James Baldwin is being frequently remembered and quoted during the racial unrest gripping our country. However, here’s something few people know: Baldwin was a popular Pentecostal preacher in Harlem at age 14 — but at 17 he renounced religion as a sham.
Years later, he described his boyhood transformation in an essay titled “Down at the Cross,” first published in The New Yorker, then reprinted in his civil-rights book, The Fire Next Time.
He told of growing up amid the bitter hopelessness of the black ghetto, watching jobless men drink and fight, resenting tyrannical treatment by his preacher stepfather, wishing for escape. The misery around him “helped to hurl me into the church,” he wrote. He soon became a junior minister at the Fireside Pentecostal Assembly, and turned out to be “a much bigger drawing card than my father.”

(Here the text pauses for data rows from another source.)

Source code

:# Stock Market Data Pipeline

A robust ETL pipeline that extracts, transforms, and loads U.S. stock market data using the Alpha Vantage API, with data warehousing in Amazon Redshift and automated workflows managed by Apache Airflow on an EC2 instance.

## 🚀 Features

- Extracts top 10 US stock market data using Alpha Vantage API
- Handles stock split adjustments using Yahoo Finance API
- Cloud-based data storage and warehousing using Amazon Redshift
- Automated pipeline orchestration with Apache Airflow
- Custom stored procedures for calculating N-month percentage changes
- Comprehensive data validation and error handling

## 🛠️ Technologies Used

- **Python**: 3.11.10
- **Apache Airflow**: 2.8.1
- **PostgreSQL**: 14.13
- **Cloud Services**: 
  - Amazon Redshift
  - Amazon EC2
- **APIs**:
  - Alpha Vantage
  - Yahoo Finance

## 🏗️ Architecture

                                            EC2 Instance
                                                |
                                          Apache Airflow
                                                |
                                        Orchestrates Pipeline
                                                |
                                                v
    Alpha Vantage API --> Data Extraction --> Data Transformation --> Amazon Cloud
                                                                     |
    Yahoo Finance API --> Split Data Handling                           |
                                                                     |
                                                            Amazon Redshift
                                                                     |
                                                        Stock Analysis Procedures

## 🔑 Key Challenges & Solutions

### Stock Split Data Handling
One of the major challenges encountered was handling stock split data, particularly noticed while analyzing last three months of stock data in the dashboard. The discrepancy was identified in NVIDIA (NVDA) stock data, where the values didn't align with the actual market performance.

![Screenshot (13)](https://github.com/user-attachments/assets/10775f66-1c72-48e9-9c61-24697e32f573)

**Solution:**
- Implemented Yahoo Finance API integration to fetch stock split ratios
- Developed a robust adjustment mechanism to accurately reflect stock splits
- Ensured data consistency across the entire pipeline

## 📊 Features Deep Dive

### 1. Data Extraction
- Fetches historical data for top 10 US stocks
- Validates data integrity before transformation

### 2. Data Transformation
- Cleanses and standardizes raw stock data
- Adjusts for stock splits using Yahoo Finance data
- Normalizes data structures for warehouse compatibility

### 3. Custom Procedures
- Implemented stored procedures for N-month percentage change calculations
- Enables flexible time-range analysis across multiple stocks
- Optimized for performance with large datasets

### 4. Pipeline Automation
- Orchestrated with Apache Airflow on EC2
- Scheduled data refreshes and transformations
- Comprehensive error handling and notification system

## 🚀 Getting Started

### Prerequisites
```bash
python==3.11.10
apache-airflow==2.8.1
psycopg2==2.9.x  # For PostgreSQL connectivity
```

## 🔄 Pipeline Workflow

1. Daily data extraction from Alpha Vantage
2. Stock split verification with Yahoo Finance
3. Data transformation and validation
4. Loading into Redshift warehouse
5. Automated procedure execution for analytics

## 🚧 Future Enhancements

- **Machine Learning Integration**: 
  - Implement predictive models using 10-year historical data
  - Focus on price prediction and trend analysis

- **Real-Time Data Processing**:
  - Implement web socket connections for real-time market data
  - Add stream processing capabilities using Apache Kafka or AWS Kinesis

“That was the most frightening time of my life, and quite the most dishonest, and the resulting hysteria lent great passion to my sermons — for a while,” he said. Considering all the evils of Harlem street life, “it was my good luck — perhaps — that I found myself in the church racket instead of some other, and surrendered to a spiritual seduction long before I came to any carnal knowledge.”
The “fire and excitement” of Pentecostalism were captivating, Baldwin wrote — but he sensed subconsciously that it was bogus, and by 17 suffered “the slow crumbling of my faith.” It happened “when I began to read again … I began, fatally, with Dostoyevsky.”
He continued handing out gospel tracts, but knew they were “impossible to believe.” “I was forced, reluctantly, to realize that the bible itself had been written by men,” he noted. As for the claim that the bible writers were divinely inspired, he said he “knew by now, alas, far more about divine inspiration than I dared admit, for I knew how I worked myself up into my own visions.”
Baldwin wrote that he might have remained in the church if “there was any loving kindness to be found in the haven I represented.” But he finally concluded that “there was no love in the church. It was a mask for hatred and self-hatred and despair.” So his religion ended.
Years later, he visited Nation of Islam leader Elijah Muhammad and decided that Muhammad’s “revelations” about Satan creating “white devils” were just as irrational as Christian beliefs. When Muhammad asked about his faith, Baldwin replied: “I left the church 20 years ago, and I haven’t joined anything since.”
“And what are you now?” Muhammad queried.
“I? Now? Nothing,” the great writer replied.
We can profit from Baldwin’s insights on religion as much as his observations about race.